* _DIRECTIONS FOR THIS TASK_: In this exercise, return each entry exactly as given.

** MATERIAL TO PROCESS follows **

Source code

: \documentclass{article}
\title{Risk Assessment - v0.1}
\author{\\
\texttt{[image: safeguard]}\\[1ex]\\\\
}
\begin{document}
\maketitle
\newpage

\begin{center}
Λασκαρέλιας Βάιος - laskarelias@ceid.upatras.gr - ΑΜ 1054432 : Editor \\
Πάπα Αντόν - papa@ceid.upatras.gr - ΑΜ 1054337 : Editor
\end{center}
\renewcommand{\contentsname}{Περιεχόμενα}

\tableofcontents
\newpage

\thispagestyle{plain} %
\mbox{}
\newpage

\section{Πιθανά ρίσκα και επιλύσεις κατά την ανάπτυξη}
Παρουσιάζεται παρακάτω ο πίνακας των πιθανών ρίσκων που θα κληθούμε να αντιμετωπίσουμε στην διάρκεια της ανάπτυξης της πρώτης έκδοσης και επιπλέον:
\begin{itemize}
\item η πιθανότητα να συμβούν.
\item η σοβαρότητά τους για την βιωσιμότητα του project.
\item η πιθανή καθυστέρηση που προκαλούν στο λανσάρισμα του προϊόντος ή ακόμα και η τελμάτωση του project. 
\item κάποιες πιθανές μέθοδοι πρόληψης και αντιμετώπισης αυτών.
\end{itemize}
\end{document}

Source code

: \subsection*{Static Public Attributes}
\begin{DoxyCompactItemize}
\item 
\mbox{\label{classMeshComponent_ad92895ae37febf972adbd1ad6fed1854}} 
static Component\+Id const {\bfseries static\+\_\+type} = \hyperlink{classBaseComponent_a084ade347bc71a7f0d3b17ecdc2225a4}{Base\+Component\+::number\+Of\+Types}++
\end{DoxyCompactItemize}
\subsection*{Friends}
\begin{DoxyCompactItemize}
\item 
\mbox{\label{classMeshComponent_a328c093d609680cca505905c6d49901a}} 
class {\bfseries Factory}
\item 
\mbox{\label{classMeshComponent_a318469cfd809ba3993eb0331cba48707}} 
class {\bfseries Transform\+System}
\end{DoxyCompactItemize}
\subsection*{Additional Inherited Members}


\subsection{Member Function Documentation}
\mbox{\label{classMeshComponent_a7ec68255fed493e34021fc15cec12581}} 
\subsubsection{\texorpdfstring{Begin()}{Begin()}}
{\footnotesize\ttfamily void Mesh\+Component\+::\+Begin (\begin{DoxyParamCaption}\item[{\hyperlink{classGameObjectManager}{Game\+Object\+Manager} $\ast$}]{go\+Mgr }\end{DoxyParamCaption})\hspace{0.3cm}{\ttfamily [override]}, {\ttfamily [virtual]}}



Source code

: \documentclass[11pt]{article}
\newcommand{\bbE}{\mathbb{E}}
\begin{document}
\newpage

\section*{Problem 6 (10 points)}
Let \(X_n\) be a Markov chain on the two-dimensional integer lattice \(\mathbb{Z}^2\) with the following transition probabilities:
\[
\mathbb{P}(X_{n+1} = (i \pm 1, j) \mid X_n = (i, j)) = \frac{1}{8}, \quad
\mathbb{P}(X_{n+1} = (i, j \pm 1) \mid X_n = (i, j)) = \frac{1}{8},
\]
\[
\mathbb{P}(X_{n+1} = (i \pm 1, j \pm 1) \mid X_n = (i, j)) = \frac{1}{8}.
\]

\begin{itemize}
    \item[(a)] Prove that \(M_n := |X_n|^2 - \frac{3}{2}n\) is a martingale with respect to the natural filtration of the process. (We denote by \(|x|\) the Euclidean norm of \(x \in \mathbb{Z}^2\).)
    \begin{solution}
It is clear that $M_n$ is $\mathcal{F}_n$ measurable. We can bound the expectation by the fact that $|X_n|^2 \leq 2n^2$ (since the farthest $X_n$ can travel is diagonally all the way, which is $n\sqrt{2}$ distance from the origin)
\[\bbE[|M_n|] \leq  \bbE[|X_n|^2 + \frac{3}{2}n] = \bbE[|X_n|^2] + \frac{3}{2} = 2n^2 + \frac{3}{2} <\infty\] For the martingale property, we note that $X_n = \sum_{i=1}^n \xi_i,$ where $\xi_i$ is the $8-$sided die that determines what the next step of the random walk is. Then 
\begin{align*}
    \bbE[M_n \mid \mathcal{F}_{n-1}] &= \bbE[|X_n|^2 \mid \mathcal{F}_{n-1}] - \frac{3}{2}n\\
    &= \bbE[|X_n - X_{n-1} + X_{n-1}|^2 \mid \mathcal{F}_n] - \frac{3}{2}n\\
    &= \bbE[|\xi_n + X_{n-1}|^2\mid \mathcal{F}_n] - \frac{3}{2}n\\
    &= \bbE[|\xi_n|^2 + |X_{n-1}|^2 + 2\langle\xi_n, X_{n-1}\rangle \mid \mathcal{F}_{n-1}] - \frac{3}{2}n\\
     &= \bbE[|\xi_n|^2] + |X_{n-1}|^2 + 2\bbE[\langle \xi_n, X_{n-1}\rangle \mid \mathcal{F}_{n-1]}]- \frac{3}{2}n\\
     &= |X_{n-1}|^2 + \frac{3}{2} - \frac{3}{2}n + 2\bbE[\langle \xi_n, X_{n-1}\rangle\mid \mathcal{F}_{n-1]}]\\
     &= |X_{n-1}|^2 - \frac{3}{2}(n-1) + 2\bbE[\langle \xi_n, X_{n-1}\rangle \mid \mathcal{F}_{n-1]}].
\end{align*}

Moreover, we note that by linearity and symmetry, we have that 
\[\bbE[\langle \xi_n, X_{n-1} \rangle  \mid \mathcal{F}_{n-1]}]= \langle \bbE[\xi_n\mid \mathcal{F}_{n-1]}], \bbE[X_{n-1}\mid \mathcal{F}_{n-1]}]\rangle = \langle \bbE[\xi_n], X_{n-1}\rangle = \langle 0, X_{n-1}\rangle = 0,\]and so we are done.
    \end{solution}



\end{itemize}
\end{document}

** End of MATERIAL TO PROCESS **

* _SOLUTION_:
Source code

: \documentclass{article}
\title{Risk Assessment - v0.1}
\author{\\
\texttt{[image: safeguard]}\\[1ex]\\\\
}
\begin{document}
\maketitle
\newpage

\begin{center}
Λασκαρέλιας Βάιος - laskarelias@ceid.upatras.gr - ΑΜ 1054432 : Editor \\
Πάπα Αντόν - papa@ceid.upatras.gr - ΑΜ 1054337 : Editor
\end{center}
\renewcommand{\contentsname}{Περιεχόμενα}

\tableofcontents
\newpage

\thispagestyle{plain} %
\mbox{}
\newpage

\section{Πιθανά ρίσκα και επιλύσεις κατά την ανάπτυξη}
Παρουσιάζεται παρακάτω ο πίνακας των πιθανών ρίσκων που θα κληθούμε να αντιμετωπίσουμε στην διάρκεια της ανάπτυξης της πρώτης έκδοσης και επιπλέον:
\begin{itemize}
\item η πιθανότητα να συμβούν.
\item η σοβαρότητά τους για την βιωσιμότητα του project.
\item η πιθανή καθυστέρηση που προκαλούν στο λανσάρισμα του προϊόντος ή ακόμα και η τελμάτωση του project. 
\item κάποιες πιθανές μέθοδοι πρόληψης και αντιμετώπισης αυτών.
\end{itemize}
\end{document}

Source code

: \subsection*{Static Public Attributes}
\begin{DoxyCompactItemize}
\item 
\mbox{\label{classMeshComponent_ad92895ae37febf972adbd1ad6fed1854}} 
static Component\+Id const {\bfseries static\+\_\+type} = \hyperlink{classBaseComponent_a084ade347bc71a7f0d3b17ecdc2225a4}{Base\+Component\+::number\+Of\+Types}++
\end{DoxyCompactItemize}
\subsection*{Friends}
\begin{DoxyCompactItemize}
\item 
\mbox{\label{classMeshComponent_a328c093d609680cca505905c6d49901a}} 
class {\bfseries Factory}
\item 
\mbox{\label{classMeshComponent_a318469cfd809ba3993eb0331cba48707}} 
class {\bfseries Transform\+System}
\end{DoxyCompactItemize}
\subsection*{Additional Inherited Members}


\subsection{Member Function Documentation}
\mbox{\label{classMeshComponent_a7ec68255fed493e34021fc15cec12581}} 
\subsubsection{\texorpdfstring{Begin()}{Begin()}}
{\footnotesize\ttfamily void Mesh\+Component\+::\+Begin (\begin{DoxyParamCaption}\item[{\hyperlink{classGameObjectManager}{Game\+Object\+Manager} $\ast$}]{go\+Mgr }\end{DoxyParamCaption})\hspace{0.3cm}{\ttfamily [override]}, {\ttfamily [virtual]}}



Source code

: \documentclass[11pt]{article}
\newcommand{\bbE}{\mathbb{E}}
\begin{document}
\newpage

\section*{Problem 6 (10 points)}
Let \(X_n\) be a Markov chain on the two-dimensional integer lattice \(\mathbb{Z}^2\) with the following transition probabilities:
\[
\mathbb{P}(X_{n+1} = (i \pm 1, j) \mid X_n = (i, j)) = \frac{1}{8}, \quad
\mathbb{P}(X_{n+1} = (i, j \pm 1) \mid X_n = (i, j)) = \frac{1}{8},
\]
\[
\mathbb{P}(X_{n+1} = (i \pm 1, j \pm 1) \mid X_n = (i, j)) = \frac{1}{8}.
\]

\begin{itemize}
    \item[(a)] Prove that \(M_n := |X_n|^2 - \frac{3}{2}n\) is a martingale with respect to the natural filtration of the process. (We denote by \(|x|\) the Euclidean norm of \(x \in \mathbb{Z}^2\).)
    \begin{solution}
It is clear that $M_n$ is $\mathcal{F}_n$ measurable. We can bound the expectation by the fact that $|X_n|^2 \leq 2n^2$ (since the farthest $X_n$ can travel is diagonally all the way, which is $n\sqrt{2}$ distance from the origin)
\[\bbE[|M_n|] \leq  \bbE[|X_n|^2 + \frac{3}{2}n] = \bbE[|X_n|^2] + \frac{3}{2} = 2n^2 + \frac{3}{2} <\infty\] For the martingale property, we note that $X_n = \sum_{i=1}^n \xi_i,$ where $\xi_i$ is the $8-$sided die that determines what the next step of the random walk is. Then 
\begin{align*}
    \bbE[M_n \mid \mathcal{F}_{n-1}] &= \bbE[|X_n|^2 \mid \mathcal{F}_{n-1}] - \frac{3}{2}n\\
    &= \bbE[|X_n - X_{n-1} + X_{n-1}|^2 \mid \mathcal{F}_n] - \frac{3}{2}n\\
    &= \bbE[|\xi_n + X_{n-1}|^2\mid \mathcal{F}_n] - \frac{3}{2}n\\
    &= \bbE[|\xi_n|^2 + |X_{n-1}|^2 + 2\langle\xi_n, X_{n-1}\rangle \mid \mathcal{F}_{n-1}] - \frac{3}{2}n\\
     &= \bbE[|\xi_n|^2] + |X_{n-1}|^2 + 2\bbE[\langle \xi_n, X_{n-1}\rangle \mid \mathcal{F}_{n-1]}]- \frac{3}{2}n\\
     &= |X_{n-1}|^2 + \frac{3}{2} - \frac{3}{2}n + 2\bbE[\langle \xi_n, X_{n-1}\rangle\mid \mathcal{F}_{n-1]}]\\
     &= |X_{n-1}|^2 - \frac{3}{2}(n-1) + 2\bbE[\langle \xi_n, X_{n-1}\rangle \mid \mathcal{F}_{n-1]}].
\end{align*}

Moreover, we note that by linearity and symmetry, we have that 
\[\bbE[\langle \xi_n, X_{n-1} \rangle  \mid \mathcal{F}_{n-1]}]= \langle \bbE[\xi_n\mid \mathcal{F}_{n-1]}], \bbE[X_{n-1}\mid \mathcal{F}_{n-1]}]\rangle = \langle \bbE[\xi_n], X_{n-1}\rangle = \langle 0, X_{n-1}\rangle = 0,\]and so we are done.
    \end{solution}



\end{itemize}
\end{document}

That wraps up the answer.